A ceux-là, je voue le plus grand respect. Il y en a, cependant, qui s’écartent de la règle et de la  dignité que doit leur conférer leur serment. Ceux-là, il faut les combattre » indiquait-elle  en septembre dernier, dans un entretien avec nos confrères de Seneweb. Si l’éventualité de la voir devenir Garde des Sceaux de Macky Sall est à prendre au conditionnel, son soutien dit inconditionnel au président sortant suscite moult interrogations.

D’autant plus que, à plus d’une reprise, elle a eu à fustiger la marche du Sénégal sous la houlette du susnommé. Il faudrait être dans le secret des dieux pour savoir contre quelles garanties et contre quelle contrepartie elle a décidé de retourner son « foulard », mais force est de constater que l’éventualité de la voir succéder à Ismaela Madior Fall n’a rien de saugrenu. Ce dans un contexte marqué par de petits arrangements entre alliés dans la course au pouvoir, tant du côté de la mouvance présidentielle que de l’opposition.

Quoi qu’il en soit l’édile de Podor n’est pas une novice en la matière gouvernementale. En ce sens qu’elle a eu à occuper, de juillet 1998 à avril 2000, sous le régime d’Abdou Diouf, la fonction de ministre de la Communication, porte-parole du dernier gouvernement socialiste dirigé par Mamadou Lamine Loum. Entre autres chantiers, elle pourrait s’atteler à réformer le système carcéral. Elle qui recommandait à la ministre de la Justice Aminata Touré, venue défendre le budget 2013 de son département à l’Assemblée nationale, d’instaurer une justice des libertés et de moderniser la garde-à-vue, afin d’éviter les détentions préventives qui, souvent, sont trop longues.

Du  reste elle pourrait bien s’atteler à assagir le Conseil constitutionnel. D’autant plus que candidate recalée à la présidentielle de la coalition « Osez l’avenir », du fait d’une loi sur le parrainage controversée, elle disait en substance, pas plus tard qu’au début du mois de janvier, que « le Conseil a rejeté le parrainage de personnes sénégalaises inscrites au fichier ce qui prouve que le travail qui a été n’est pas un travail sérieux ».

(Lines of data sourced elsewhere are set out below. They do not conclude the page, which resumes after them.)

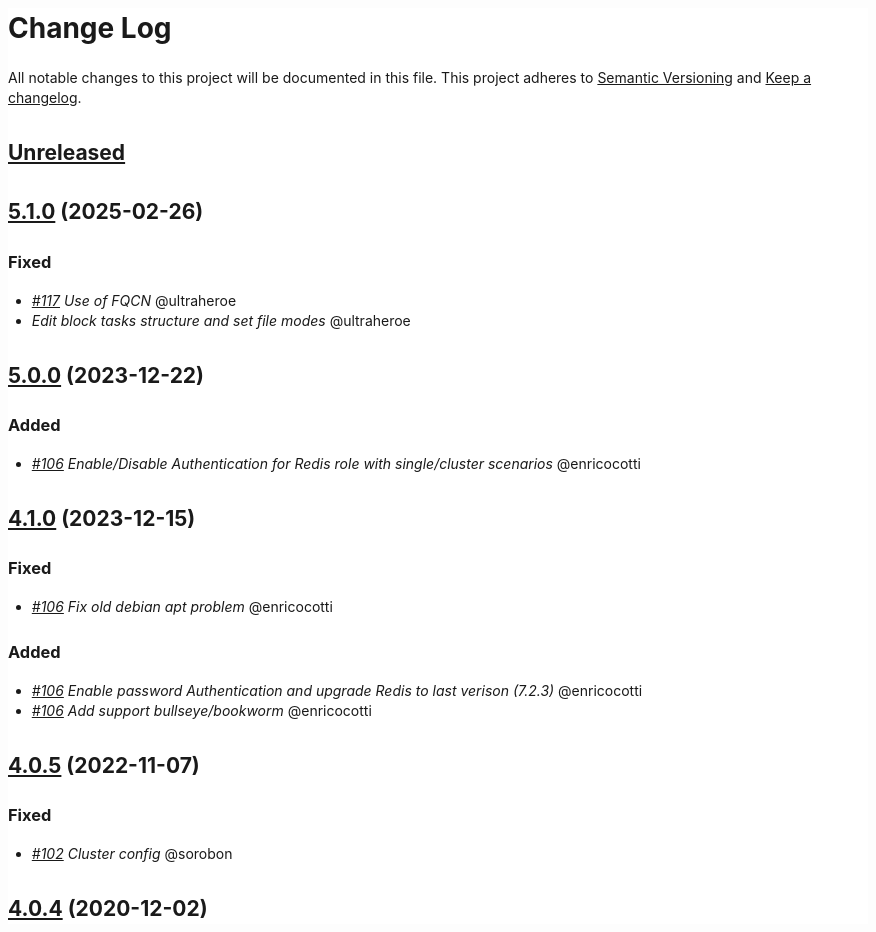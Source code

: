 # Change Log

All notable changes to this project will be documented in this file.
This project adheres to [Semantic Versioning](http://semver.org/) and [Keep a changelog](https://github.com/olivierlacan/keep-a-changelog).

## [Unreleased](https://github.com/idealista/redis_role/tree/develop)

## [5.1.0](https://github.com/idealista/redis_role/tree/5.1.0) (2025-02-26)

### Fixed

- *[#117](https://github.com/idealista/redis_role/issues/117) Use of FQCN* @ultraheroe
- *Edit block tasks structure and set file modes* @ultraheroe

## [5.0.0](https://github.com/idealista/redis_role/tree/5.0.0) (2023-12-22)

### Added

- *[#106](https://github.com/idealista/redis_role/issues/106) Enable/Disable Authentication for Redis role with single/cluster scenarios* @enricocotti

## [4.1.0](https://github.com/idealista/redis_role/tree/4.1.0) (2023-12-15)

### Fixed

- *[#106](https://github.com/idealista/redis_role/issues/106) Fix old debian apt problem* @enricocotti

### Added

- *[#106](https://github.com/idealista/redis_role/issues/106) Enable password Authentication and upgrade Redis to last verison (7.2.3)* @enricocotti
- *[#106](https://github.com/idealista/redis_role/issues/106) Add support bullseye/bookworm* @enricocotti

## [4.0.5](https://github.com/idealista/redis_role/tree/4.0.5) (2022-11-07)

### Fixed

- *[#102](https://github.com/idealista/redis_role/issues/102) Cluster config* @sorobon


## [4.0.4](https://github.com/idealista/redis_role/tree/4.0.4) (2020-12-02)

S’associant  à toutes les déclarations qui ont été faite par les autres candidats à l’élection présidentielle et qui ont vu leur dossier recalé par le Conseil constitutionnel, elle disait être restée trois nuits sans dormir suite au rejet de son dossier. « La moitié de mon conseil municipal à Podor a été rejetée, dont mon adjoint à la commune de Podor et j’ai des exemples concrets. Donc quel est le travail de contrôle auquel le Conseil constitutionnel a procédé? Rien. Voilà pourquoi nous dénonçons ce qui s’est passé » disait-elle avec véhémence. Comprenne qui pourra.